It defies common sense to send both a fire engine and a private ambulance to answer 911 calls in Pinellas County about sore throats, fevers and hiccups. Yet most of the county's fire departments continue to protect their turf and don't want to let the private Sunstar ambulance company handle those low-priority calls. The County Commission voted 4-3 Tuesday to give those calls to Sunstar ambulances, but the opposition from fire departments and the commission's discussion reaffirmed how difficult it will be to make the system more efficient and affordable.
The change in dispatch will affect about 15,000 EMS calls a year, or just about 10 percent of all calls. While Sunstar ambulances will take these low-priority calls, the fire departments still will be alerted and may show up as well. And the change is delayed until June 1. Despite all of those concessions, the changes provoked another lawsuit threat from St. Petersburg and passed the commission by just one vote.

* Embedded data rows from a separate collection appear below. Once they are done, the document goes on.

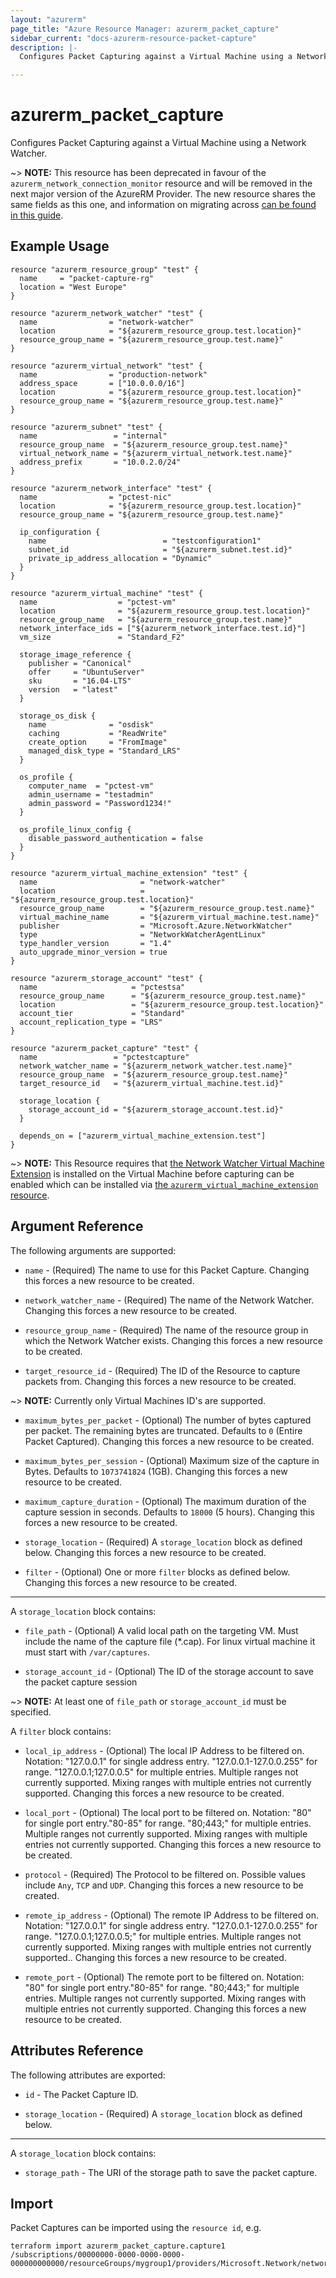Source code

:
 ```yaml
---
layout: "azurerm"
page_title: "Azure Resource Manager: azurerm_packet_capture"
sidebar_current: "docs-azurerm-resource-packet-capture"
description: |-
  Configures Packet Capturing against a Virtual Machine using a Network Watcher.

---
```


# azurerm_packet_capture

Configures Packet Capturing against a Virtual Machine using a Network Watcher.

~> **NOTE:** This resource has been deprecated in favour of the `azurerm_network_connection_monitor` resource and will be removed in the next major version of the AzureRM Provider. The new resource shares the same fields as this one, and information on migrating across [can be found in this guide](../guides/migrating-between-renamed-resources.html).

## Example Usage

```hcl
resource "azurerm_resource_group" "test" {
  name     = "packet-capture-rg"
  location = "West Europe"
}

resource "azurerm_network_watcher" "test" {
  name                = "network-watcher"
  location            = "${azurerm_resource_group.test.location}"
  resource_group_name = "${azurerm_resource_group.test.name}"
}

resource "azurerm_virtual_network" "test" {
  name                = "production-network"
  address_space       = ["10.0.0.0/16"]
  location            = "${azurerm_resource_group.test.location}"
  resource_group_name = "${azurerm_resource_group.test.name}"
}

resource "azurerm_subnet" "test" {
  name                 = "internal"
  resource_group_name  = "${azurerm_resource_group.test.name}"
  virtual_network_name = "${azurerm_virtual_network.test.name}"
  address_prefix       = "10.0.2.0/24"
}

resource "azurerm_network_interface" "test" {
  name                = "pctest-nic"
  location            = "${azurerm_resource_group.test.location}"
  resource_group_name = "${azurerm_resource_group.test.name}"

  ip_configuration {
    name                          = "testconfiguration1"
    subnet_id                     = "${azurerm_subnet.test.id}"
    private_ip_address_allocation = "Dynamic"
  }
}

resource "azurerm_virtual_machine" "test" {
  name                  = "pctest-vm"
  location              = "${azurerm_resource_group.test.location}"
  resource_group_name   = "${azurerm_resource_group.test.name}"
  network_interface_ids = ["${azurerm_network_interface.test.id}"]
  vm_size               = "Standard_F2"

  storage_image_reference {
    publisher = "Canonical"
    offer     = "UbuntuServer"
    sku       = "16.04-LTS"
    version   = "latest"
  }

  storage_os_disk {
    name              = "osdisk"
    caching           = "ReadWrite"
    create_option     = "FromImage"
    managed_disk_type = "Standard_LRS"
  }

  os_profile {
    computer_name  = "pctest-vm"
    admin_username = "testadmin"
    admin_password = "Password1234!"
  }

  os_profile_linux_config {
    disable_password_authentication = false
  }
}

resource "azurerm_virtual_machine_extension" "test" {
  name                       = "network-watcher"
  location                   = "${azurerm_resource_group.test.location}"
  resource_group_name        = "${azurerm_resource_group.test.name}"
  virtual_machine_name       = "${azurerm_virtual_machine.test.name}"
  publisher                  = "Microsoft.Azure.NetworkWatcher"
  type                       = "NetworkWatcherAgentLinux"
  type_handler_version       = "1.4"
  auto_upgrade_minor_version = true
}

resource "azurerm_storage_account" "test" {
  name                     = "pctestsa"
  resource_group_name      = "${azurerm_resource_group.test.name}"
  location                 = "${azurerm_resource_group.test.location}"
  account_tier             = "Standard"
  account_replication_type = "LRS"
}

resource "azurerm_packet_capture" "test" {
  name                 = "pctestcapture"
  network_watcher_name = "${azurerm_network_watcher.test.name}"
  resource_group_name  = "${azurerm_resource_group.test.name}"
  target_resource_id   = "${azurerm_virtual_machine.test.id}"

  storage_location {
    storage_account_id = "${azurerm_storage_account.test.id}"
  }

  depends_on = ["azurerm_virtual_machine_extension.test"]
}
```

~> **NOTE:** This Resource requires that [the Network Watcher Virtual Machine Extension](https://docs.microsoft.com/azure/network-watcher/network-watcher-packet-capture-manage-portal#before-you-begin) is installed on the Virtual Machine before capturing can be enabled which can be installed via [the `azurerm_virtual_machine_extension` resource](virtual_machine_extension.html).

## Argument Reference

The following arguments are supported:

* `name` - (Required) The name to use for this Packet Capture. Changing this forces a new resource to be created.

* `network_watcher_name` - (Required) The name of the Network Watcher. Changing this forces a new resource to be created.

* `resource_group_name` - (Required) The name of the resource group in which the Network Watcher exists. Changing this forces a new resource to be created.

* `target_resource_id` - (Required) The ID of the Resource to capture packets from. Changing this forces a new resource to be created.

~> **NOTE:** Currently only Virtual Machines ID's are supported.

* `maximum_bytes_per_packet` - (Optional) The number of bytes captured per packet. The remaining bytes are truncated. Defaults to `0` (Entire Packet Captured). Changing this forces a new resource to be created.

* `maximum_bytes_per_session` - (Optional) Maximum size of the capture in Bytes. Defaults to `1073741824` (1GB). Changing this forces a new resource to be created.

* `maximum_capture_duration` - (Optional) The maximum duration of the capture session in seconds. Defaults to `18000` (5 hours). Changing this forces a new resource to be created.

* `storage_location` - (Required) A `storage_location` block as defined below. Changing this forces a new resource to be created.

* `filter` - (Optional) One or more `filter` blocks as defined below. Changing this forces a new resource to be created.

---

A `storage_location` block contains:

* `file_path` - (Optional) A valid local path on the targeting VM. Must include the name of the capture file (*.cap). For linux virtual machine it must start with `/var/captures`.

* `storage_account_id` - (Optional) The ID of the storage account to save the packet capture session

~> **NOTE:** At least one of `file_path` or `storage_account_id` must be specified.

A `filter` block contains:

* `local_ip_address` - (Optional) The local IP Address to be filtered on. Notation: "127.0.0.1" for single address entry. "127.0.0.1-127.0.0.255" for range. "127.0.0.1;127.0.0.5" for multiple entries. Multiple ranges not currently supported. Mixing ranges with multiple entries not currently supported. Changing this forces a new resource to be created.

* `local_port` - (Optional) The local port to be filtered on. Notation: "80" for single port entry."80-85" for range. "80;443;" for multiple entries. Multiple ranges not currently supported. Mixing ranges with multiple entries not currently supported. Changing this forces a new resource to be created.

* `protocol` - (Required) The Protocol to be filtered on. Possible values include `Any`, `TCP` and `UDP`. Changing this forces a new resource to be created.

* `remote_ip_address` - (Optional) The remote IP Address to be filtered on. Notation: "127.0.0.1" for single address entry. "127.0.0.1-127.0.0.255" for range. "127.0.0.1;127.0.0.5;" for multiple entries. Multiple ranges not currently supported. Mixing ranges with multiple entries not currently supported.. Changing this forces a new resource to be created.

* `remote_port` - (Optional) The remote port to be filtered on. Notation: "80" for single port entry."80-85" for range. "80;443;" for multiple entries. Multiple ranges not currently supported. Mixing ranges with multiple entries not currently supported. Changing this forces a new resource to be created.

## Attributes Reference

The following attributes are exported:

* `id` - The Packet Capture ID.

* `storage_location` - (Required) A `storage_location` block as defined below.

---

A `storage_location` block contains:

* `storage_path` - The URI of the storage path to save the packet capture.

## Import

Packet Captures can be imported using the `resource id`, e.g.

```shell
terraform import azurerm_packet_capture.capture1 /subscriptions/00000000-0000-0000-0000-000000000000/resourceGroups/mygroup1/providers/Microsoft.Network/networkWatchers/watcher1/packetCaptures/capture1
```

Commissioners Susan Latvala, Janet Long, John Morroni and Karen Seel voted for the sensible change. Commissioners Charlie Justice, Norm Roche and Ken Welch voted against it. They wanted to wait for a consultant's report this spring about a broader overhaul of the EMS system. But as Latvala pointed out, the fire departments aren't likely to be any happier when the consultant's report comes out — regardless of what it says.
The Pinellas EMS system, in which fire departments are the first responders and Sunstar transports patients to hospitals, is effective but no longer affordable. Pinellas has raised property taxes and raided reserves to keep it going, and there are going to have to be significant changes to reduce costs while maintaining quality. Tuesday's vote was another tiny step in the right direction, but it reaffirmed how difficult real reform will be to achieve.